Exercise directions:
The response must contain every line from the records below that has "Ajahn".
[Start of section]
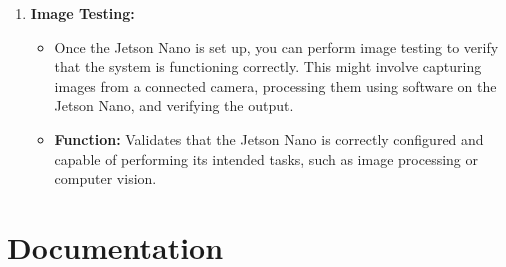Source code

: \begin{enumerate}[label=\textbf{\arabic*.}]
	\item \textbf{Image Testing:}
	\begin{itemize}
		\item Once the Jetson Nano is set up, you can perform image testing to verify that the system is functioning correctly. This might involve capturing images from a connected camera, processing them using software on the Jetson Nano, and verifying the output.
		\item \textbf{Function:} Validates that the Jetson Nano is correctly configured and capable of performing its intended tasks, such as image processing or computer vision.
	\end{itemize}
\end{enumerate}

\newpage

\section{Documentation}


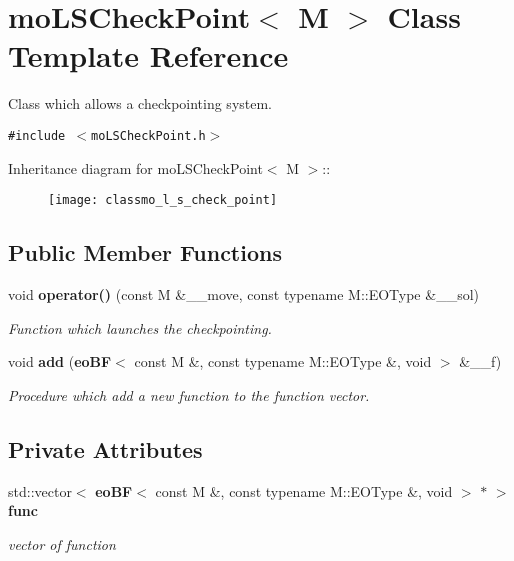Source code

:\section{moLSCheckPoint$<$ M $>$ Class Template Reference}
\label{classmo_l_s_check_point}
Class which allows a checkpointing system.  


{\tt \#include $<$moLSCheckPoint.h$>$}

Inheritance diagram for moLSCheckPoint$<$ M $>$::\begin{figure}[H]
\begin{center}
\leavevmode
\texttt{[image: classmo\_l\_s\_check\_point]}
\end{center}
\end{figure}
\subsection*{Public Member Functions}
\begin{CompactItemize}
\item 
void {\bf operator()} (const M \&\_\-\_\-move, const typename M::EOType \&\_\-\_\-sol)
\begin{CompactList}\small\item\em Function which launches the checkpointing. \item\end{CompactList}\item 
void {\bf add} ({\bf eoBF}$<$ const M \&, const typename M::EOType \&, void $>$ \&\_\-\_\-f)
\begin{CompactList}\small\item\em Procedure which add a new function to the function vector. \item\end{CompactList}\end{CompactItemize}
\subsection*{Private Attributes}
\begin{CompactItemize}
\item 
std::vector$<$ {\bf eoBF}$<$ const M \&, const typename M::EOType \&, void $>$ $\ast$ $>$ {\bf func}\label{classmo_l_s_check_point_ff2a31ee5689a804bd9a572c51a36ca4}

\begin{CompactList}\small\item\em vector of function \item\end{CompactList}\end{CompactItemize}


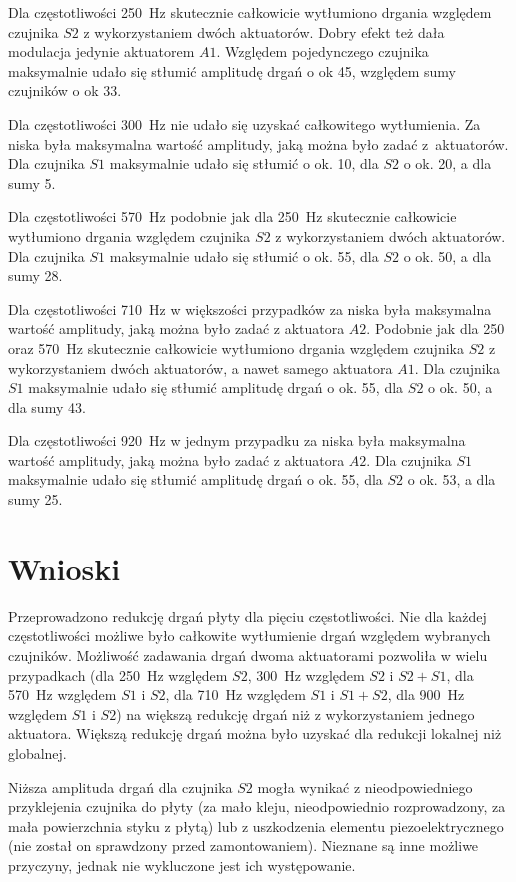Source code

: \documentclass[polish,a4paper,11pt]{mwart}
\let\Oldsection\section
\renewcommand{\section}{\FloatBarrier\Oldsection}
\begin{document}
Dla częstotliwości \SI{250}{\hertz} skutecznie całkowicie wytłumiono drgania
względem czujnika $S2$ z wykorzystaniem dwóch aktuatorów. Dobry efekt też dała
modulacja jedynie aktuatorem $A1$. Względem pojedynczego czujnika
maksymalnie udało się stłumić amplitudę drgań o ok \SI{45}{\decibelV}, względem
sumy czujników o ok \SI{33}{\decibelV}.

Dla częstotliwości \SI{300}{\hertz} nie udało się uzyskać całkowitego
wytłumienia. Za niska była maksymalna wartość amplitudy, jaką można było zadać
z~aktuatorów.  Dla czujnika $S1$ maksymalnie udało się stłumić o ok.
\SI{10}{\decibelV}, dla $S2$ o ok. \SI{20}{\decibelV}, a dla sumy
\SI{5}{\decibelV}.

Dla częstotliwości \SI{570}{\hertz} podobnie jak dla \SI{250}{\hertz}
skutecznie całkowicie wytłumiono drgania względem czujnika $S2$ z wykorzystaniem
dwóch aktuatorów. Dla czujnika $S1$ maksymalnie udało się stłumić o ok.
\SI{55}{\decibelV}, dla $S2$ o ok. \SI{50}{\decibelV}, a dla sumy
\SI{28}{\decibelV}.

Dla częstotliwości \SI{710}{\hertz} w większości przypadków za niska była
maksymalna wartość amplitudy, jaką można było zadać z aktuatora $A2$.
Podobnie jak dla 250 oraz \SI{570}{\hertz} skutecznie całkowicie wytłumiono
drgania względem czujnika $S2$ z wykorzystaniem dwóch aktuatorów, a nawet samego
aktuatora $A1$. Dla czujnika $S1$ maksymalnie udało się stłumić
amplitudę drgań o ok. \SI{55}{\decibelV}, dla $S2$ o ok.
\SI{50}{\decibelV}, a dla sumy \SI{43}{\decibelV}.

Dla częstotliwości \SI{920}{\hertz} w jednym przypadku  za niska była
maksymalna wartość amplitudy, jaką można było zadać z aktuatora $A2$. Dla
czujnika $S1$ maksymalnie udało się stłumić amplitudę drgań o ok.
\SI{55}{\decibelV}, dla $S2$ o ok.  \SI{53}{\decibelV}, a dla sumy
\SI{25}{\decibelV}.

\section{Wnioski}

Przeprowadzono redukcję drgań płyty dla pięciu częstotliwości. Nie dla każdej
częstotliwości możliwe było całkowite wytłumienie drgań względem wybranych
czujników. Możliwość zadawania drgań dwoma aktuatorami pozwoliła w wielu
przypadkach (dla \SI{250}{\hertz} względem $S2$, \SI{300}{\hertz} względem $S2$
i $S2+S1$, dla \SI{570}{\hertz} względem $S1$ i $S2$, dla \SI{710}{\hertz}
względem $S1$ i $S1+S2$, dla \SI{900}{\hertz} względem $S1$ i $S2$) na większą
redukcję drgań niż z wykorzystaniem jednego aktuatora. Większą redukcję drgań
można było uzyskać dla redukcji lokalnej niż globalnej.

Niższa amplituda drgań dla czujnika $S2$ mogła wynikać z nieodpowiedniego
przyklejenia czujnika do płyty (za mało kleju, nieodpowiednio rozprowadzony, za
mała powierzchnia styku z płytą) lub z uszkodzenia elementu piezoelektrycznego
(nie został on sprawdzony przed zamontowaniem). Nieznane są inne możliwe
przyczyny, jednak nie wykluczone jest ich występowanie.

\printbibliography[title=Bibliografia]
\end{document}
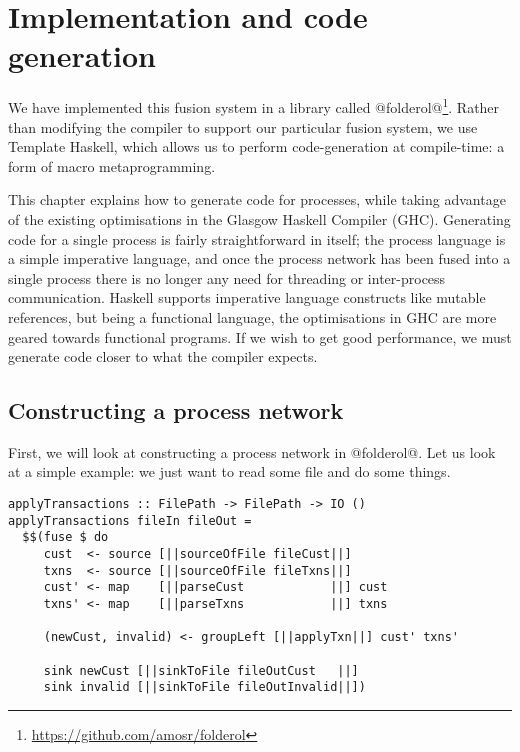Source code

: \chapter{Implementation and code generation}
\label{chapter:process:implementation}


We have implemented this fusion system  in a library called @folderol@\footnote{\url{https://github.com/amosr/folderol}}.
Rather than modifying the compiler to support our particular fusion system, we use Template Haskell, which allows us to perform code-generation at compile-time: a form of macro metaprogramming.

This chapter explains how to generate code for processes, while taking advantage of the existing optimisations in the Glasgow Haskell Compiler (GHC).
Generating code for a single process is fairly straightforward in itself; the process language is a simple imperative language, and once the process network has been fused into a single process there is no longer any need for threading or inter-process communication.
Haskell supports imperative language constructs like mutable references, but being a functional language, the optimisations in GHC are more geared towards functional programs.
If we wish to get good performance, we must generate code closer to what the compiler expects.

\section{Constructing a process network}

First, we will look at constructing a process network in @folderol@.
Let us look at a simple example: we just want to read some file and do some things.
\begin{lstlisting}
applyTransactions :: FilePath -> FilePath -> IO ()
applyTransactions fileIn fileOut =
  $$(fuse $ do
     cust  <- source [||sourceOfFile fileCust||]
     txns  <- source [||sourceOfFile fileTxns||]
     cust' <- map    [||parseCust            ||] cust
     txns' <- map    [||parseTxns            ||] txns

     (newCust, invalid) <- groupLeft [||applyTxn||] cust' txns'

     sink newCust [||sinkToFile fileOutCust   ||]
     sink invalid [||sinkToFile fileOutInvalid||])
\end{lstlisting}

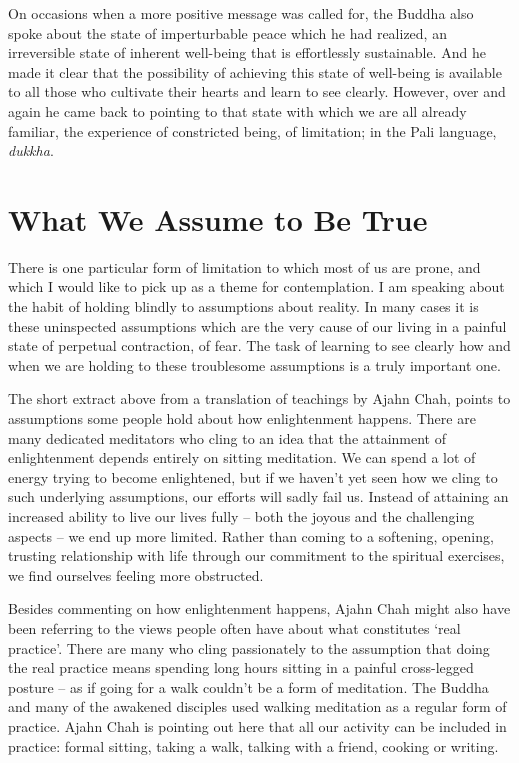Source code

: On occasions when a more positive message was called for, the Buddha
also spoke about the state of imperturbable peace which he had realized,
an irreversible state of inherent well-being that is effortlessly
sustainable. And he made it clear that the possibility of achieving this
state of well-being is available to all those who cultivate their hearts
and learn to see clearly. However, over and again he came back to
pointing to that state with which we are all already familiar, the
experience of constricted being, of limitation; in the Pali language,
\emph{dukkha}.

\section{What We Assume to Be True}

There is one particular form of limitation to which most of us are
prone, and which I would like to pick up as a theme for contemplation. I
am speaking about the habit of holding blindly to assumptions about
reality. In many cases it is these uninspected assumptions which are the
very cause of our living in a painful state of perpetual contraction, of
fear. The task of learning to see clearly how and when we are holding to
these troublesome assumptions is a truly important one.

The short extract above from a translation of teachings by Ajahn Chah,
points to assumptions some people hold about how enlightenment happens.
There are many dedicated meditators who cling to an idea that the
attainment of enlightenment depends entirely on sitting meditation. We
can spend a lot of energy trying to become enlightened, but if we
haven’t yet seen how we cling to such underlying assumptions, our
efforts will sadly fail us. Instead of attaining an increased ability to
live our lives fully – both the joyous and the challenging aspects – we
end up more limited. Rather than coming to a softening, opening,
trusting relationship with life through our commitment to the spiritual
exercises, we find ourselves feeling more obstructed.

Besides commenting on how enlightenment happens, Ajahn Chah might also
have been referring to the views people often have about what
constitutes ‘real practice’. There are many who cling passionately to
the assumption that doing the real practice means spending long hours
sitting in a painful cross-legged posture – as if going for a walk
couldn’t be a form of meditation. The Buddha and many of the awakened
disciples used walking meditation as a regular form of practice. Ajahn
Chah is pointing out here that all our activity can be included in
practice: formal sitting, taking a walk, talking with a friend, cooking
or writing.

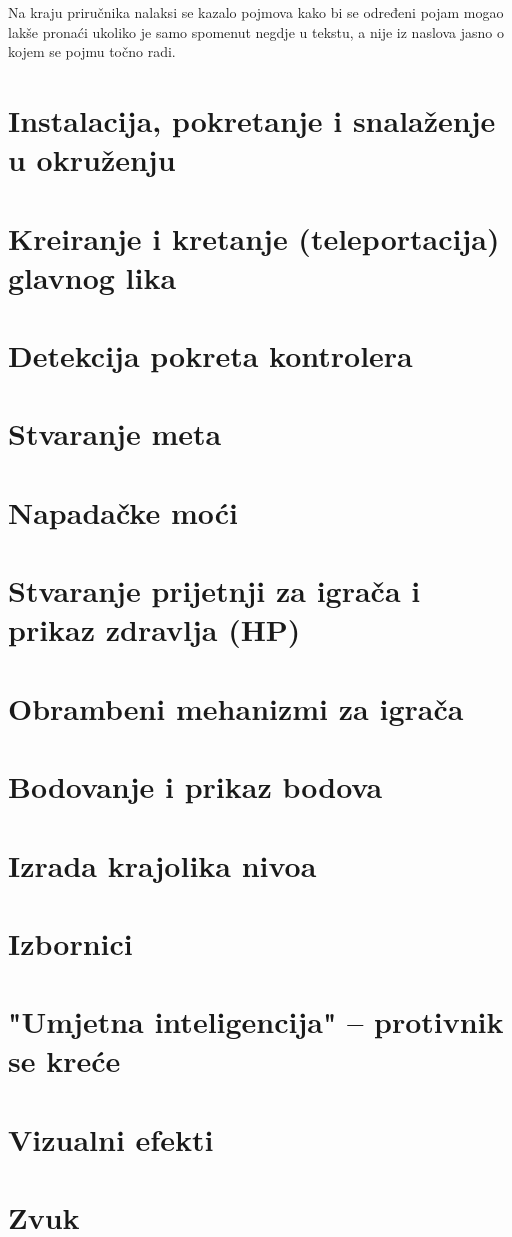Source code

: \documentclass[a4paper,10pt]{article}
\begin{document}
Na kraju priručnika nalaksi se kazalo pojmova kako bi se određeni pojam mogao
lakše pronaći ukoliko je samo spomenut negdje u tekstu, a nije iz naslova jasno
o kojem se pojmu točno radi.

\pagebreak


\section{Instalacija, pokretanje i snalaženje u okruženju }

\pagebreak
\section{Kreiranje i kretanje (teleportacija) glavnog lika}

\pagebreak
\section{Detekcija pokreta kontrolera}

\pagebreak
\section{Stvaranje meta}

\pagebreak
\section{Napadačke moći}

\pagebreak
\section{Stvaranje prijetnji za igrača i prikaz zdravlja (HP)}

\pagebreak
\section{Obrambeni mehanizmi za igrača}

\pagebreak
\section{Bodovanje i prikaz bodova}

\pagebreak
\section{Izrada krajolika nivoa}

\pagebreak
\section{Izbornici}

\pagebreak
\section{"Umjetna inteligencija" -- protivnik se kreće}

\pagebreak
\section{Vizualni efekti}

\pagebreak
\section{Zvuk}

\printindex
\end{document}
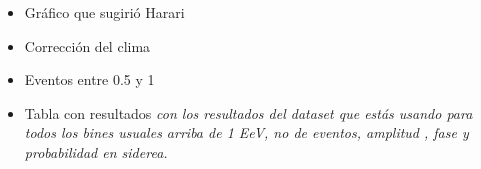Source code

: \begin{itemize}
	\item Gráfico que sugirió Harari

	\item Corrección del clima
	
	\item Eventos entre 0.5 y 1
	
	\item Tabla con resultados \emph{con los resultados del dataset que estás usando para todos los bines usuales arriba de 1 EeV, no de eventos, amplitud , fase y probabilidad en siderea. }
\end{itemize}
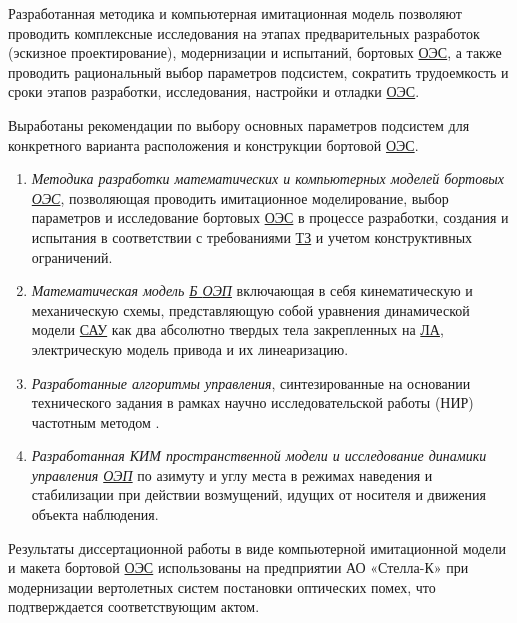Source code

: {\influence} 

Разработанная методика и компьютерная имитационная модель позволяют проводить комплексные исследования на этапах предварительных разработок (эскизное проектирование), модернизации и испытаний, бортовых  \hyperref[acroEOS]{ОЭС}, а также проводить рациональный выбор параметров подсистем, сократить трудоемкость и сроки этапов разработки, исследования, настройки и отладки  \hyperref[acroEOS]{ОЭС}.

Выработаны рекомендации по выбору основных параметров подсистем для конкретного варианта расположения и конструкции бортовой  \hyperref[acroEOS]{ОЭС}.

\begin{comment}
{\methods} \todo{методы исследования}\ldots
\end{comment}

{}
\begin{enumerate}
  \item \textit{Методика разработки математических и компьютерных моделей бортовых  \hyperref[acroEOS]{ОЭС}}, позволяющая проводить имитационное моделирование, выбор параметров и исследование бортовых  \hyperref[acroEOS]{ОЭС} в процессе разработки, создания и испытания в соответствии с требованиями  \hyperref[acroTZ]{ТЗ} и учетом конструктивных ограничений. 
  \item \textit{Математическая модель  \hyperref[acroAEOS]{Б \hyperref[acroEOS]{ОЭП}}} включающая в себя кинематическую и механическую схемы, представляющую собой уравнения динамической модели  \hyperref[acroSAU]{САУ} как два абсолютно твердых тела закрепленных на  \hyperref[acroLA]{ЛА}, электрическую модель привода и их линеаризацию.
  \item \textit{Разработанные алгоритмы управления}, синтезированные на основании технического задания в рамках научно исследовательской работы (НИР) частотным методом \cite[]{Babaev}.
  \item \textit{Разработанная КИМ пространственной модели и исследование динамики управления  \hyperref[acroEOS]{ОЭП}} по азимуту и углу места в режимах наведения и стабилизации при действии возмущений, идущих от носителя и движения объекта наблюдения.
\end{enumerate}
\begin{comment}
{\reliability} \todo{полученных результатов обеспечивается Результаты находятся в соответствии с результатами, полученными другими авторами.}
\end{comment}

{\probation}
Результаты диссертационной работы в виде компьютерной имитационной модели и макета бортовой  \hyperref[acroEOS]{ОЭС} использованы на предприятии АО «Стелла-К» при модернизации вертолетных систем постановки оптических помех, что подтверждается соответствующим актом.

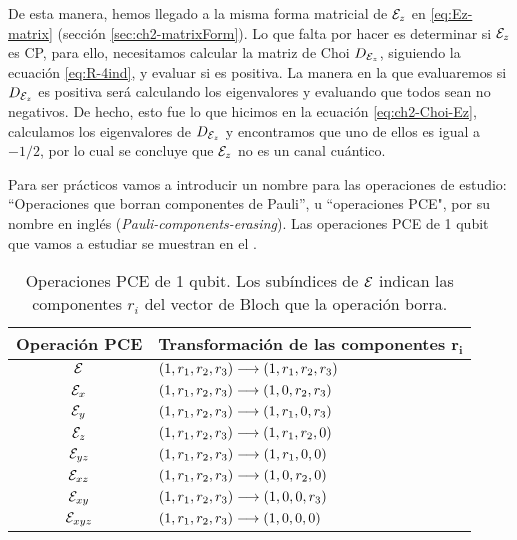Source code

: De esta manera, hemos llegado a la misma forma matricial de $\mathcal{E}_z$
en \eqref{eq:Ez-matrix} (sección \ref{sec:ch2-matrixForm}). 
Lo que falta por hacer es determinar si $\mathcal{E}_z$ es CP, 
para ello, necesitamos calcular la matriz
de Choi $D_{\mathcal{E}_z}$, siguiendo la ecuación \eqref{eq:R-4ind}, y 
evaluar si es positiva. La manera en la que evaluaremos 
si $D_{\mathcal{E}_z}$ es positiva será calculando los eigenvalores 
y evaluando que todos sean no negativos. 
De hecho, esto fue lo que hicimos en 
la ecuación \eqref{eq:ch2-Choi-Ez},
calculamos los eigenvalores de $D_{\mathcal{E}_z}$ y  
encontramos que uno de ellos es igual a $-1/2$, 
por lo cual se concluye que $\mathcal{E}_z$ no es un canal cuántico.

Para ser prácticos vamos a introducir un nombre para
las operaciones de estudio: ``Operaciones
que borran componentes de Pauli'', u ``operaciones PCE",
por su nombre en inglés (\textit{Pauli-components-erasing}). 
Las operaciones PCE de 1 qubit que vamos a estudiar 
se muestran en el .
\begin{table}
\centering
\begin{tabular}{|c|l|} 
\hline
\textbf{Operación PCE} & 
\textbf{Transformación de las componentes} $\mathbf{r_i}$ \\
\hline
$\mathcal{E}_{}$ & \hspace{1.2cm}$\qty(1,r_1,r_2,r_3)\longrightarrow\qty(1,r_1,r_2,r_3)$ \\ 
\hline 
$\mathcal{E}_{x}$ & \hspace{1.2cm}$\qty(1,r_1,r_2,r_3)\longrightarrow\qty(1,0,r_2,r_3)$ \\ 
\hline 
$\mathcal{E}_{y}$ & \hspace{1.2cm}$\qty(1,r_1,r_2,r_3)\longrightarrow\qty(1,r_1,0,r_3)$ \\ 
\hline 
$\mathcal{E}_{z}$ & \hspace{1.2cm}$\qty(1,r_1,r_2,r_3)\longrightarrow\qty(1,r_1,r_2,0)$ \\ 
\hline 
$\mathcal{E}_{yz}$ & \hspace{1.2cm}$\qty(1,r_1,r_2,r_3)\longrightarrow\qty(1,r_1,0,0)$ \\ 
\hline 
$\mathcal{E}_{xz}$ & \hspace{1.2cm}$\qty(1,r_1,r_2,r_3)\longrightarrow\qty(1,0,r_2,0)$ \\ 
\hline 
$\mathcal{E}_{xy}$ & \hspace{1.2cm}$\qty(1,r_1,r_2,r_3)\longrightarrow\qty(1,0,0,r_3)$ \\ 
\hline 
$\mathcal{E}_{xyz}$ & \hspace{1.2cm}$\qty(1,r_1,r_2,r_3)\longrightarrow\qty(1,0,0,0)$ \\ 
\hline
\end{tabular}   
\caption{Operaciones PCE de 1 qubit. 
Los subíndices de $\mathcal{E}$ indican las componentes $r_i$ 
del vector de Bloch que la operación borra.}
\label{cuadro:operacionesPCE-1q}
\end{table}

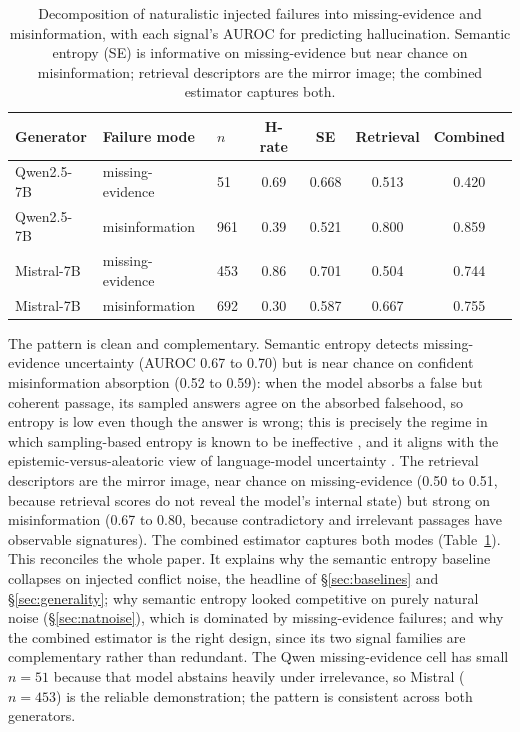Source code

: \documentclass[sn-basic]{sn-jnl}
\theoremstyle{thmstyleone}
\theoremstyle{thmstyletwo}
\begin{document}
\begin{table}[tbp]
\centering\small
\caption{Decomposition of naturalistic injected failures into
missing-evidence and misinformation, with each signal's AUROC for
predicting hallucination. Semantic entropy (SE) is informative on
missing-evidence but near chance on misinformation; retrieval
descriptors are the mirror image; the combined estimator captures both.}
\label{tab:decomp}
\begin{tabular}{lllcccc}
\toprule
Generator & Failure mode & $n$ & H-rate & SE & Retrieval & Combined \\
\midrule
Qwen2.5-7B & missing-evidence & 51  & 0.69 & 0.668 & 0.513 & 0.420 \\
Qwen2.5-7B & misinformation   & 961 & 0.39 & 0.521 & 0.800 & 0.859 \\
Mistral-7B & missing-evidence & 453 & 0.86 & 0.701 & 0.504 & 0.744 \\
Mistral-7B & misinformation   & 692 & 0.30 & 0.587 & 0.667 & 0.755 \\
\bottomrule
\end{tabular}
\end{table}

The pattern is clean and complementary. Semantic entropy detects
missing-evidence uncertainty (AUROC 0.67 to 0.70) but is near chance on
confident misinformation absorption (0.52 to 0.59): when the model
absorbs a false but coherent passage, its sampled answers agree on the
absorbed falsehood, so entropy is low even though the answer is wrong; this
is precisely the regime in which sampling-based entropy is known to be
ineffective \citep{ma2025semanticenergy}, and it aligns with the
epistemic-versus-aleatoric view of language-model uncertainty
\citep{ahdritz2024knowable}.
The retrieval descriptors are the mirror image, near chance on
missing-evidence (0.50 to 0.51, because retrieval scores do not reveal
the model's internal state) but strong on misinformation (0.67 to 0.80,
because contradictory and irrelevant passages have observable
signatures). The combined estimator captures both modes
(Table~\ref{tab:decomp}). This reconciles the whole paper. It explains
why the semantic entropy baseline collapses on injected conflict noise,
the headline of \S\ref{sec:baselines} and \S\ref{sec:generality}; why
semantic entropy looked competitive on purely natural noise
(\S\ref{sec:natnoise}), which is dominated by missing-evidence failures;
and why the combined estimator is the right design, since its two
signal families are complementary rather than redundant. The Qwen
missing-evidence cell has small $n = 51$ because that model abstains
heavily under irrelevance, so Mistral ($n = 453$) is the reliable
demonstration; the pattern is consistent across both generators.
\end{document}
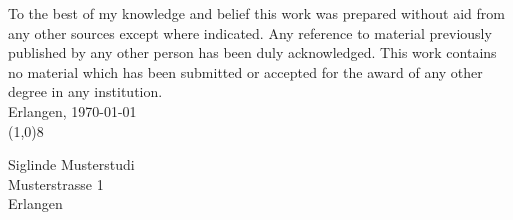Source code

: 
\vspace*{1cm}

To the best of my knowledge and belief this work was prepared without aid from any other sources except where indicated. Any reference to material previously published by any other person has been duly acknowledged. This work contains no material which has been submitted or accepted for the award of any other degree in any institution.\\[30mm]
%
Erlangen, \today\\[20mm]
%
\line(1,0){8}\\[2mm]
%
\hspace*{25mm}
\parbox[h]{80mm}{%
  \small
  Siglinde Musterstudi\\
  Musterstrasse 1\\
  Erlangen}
[End of section]
Exercise solution:
The short extract above from a translation of teachings by Ajahn Chah,
Besides commenting on how enlightenment happens, Ajahn Chah might also
disciples used walking meditation as a regular form of practice. Ajahn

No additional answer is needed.